The unnamed narrator of Lily Tuck’s dark, taut novel “Sisters” is well educated and well married, but fit to burst with fury. She is the second wife of a New York investment banker, but the first wife feels inescapable, like a hated song that won’t stop playing in your head. “She,” she calls her — in italics, so that even mundane facts sound seething. “She spent two years in Philadelphia.” “She wore a long paisley skirt.”

Why so mad? Wife No. 1 hasn’t done anything explicit to trigger such fuming. But much like the narrator of Daphne du Maurier’s “Rebecca,” which “Sisters” references, Wife Number Two despairs of her ability to escape the shadow of her predecessor. “Sisters” is written in very short chapters, many of them one or two sentences, which evokes a scattered, unsettled brain. You can’t begrudge her some anger: “Once while we were making love, my husband called out her name instead of mine,” she writes. But Tuck is interested less in well-worn themes of love and fidelity than our capacity for self-deception.
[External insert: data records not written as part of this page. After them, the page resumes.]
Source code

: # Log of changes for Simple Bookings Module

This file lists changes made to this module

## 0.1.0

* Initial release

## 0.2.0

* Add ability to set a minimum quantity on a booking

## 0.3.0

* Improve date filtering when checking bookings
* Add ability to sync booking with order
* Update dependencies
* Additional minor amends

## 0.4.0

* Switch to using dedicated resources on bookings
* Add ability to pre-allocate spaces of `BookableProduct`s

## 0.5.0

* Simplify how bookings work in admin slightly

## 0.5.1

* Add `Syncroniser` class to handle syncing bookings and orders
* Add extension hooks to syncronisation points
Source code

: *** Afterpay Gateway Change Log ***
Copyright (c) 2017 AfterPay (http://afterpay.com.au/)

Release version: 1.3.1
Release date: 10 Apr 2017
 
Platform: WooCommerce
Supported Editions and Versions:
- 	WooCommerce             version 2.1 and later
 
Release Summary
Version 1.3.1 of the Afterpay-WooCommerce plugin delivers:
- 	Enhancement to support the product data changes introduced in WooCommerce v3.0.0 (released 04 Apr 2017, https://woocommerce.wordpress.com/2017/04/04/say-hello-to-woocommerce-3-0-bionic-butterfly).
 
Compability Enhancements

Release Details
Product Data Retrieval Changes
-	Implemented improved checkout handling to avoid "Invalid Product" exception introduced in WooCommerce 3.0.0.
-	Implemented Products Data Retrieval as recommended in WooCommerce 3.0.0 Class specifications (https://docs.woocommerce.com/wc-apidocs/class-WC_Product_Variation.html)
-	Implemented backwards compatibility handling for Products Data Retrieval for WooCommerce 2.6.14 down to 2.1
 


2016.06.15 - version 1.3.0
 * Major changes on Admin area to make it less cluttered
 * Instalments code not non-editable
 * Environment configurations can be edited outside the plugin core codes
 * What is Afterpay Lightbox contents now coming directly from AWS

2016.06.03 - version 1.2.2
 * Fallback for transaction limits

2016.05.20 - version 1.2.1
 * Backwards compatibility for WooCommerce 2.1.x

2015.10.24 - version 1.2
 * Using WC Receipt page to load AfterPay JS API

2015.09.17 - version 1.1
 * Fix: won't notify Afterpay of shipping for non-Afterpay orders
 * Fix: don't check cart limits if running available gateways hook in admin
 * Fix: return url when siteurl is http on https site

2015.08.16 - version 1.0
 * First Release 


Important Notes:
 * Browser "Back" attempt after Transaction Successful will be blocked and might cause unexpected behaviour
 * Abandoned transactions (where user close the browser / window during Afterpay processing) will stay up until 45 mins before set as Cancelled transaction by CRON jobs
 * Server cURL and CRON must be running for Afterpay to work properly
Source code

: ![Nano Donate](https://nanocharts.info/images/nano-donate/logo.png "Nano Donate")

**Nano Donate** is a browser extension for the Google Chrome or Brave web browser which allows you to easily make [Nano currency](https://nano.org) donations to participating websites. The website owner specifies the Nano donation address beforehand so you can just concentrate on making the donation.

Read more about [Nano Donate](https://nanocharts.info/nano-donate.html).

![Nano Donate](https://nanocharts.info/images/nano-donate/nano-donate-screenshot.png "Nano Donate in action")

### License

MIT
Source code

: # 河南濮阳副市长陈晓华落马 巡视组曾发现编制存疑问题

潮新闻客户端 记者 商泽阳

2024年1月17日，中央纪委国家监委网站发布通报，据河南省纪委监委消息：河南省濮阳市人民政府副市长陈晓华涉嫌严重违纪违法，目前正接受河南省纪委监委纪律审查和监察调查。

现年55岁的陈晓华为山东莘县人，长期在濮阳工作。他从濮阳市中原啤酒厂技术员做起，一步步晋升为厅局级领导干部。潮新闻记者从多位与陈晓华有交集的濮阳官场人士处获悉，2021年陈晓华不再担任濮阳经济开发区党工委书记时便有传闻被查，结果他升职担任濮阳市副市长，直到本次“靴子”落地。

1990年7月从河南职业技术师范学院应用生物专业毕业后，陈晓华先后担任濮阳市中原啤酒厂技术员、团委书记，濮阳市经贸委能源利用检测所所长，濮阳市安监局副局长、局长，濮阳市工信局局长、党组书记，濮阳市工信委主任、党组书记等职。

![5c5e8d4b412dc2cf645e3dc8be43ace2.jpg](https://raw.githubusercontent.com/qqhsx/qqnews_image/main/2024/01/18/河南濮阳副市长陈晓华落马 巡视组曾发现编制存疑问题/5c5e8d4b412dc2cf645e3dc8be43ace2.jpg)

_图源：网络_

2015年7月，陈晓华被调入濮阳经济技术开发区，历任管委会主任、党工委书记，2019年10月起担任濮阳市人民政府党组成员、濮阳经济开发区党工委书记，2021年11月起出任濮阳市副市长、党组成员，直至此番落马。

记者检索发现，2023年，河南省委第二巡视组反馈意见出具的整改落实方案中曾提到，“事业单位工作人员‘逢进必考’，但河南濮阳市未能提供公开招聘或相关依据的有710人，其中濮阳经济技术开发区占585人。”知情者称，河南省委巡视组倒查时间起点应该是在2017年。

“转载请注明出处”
The style of “Sisters” — clipped, interior, written with a deliberately flat affect — is in good company of late. Novels like Zinzi Clemmons’ “What We Lose,” Jenny Offill’s “Dept. of Speculation,” and Rachel Cusk’s “Outline” all consider relationships from a fragmentary, almost cubist perspective. For all of them, the idea of a straightforward romantic narrative is overly, well, romantic. What distinguishes Tuck from her peers is a command born of experience — she’s been writing in this mode since the early ’90s, earning a National Book Award for it (somewhat controversially) in 2004. “Sisters” looks like a busted narrative, but Tuck expertly deploys revelations like land mines.

In time, it’s clear that the narrator is expert at distracting herself from actions that have her racked with a guilt she’s not ready to acknowledge. She creates smoke screens: references to Václav Havel’s letters, and quotes from erudite novelists from Philip Roth to Mario Vargas Llosa. But she keeps colliding into the matters of loss, fear and betrayal she’s trying to wriggle free from. We know very little about the man she married, and only a little more about her stepchildren, which underscores Tuck’s point: A marriage has as much to do with what we think of ourselves as what we think of the person we married.

“Sisters” takes its title from the folkloric connection of wives as sisterly, and the antiquated ritual of a widower marrying his dead wife’s sister. Tuck’s narrator can’t bear to be seen as a mere function of another woman. But the book’s power is in how desperate she is to redefine herself. “She is blond, fair-skinned, big-boned, and taller than I,” she writes, insistent and needy. “I am dark and petite.”


Mark Athitakis is a reviewer in Phoenix and author of “The New Midwest.”

By: Lily Tuck.
Publisher: Atlantic Monthly Press, 156 pages, $20.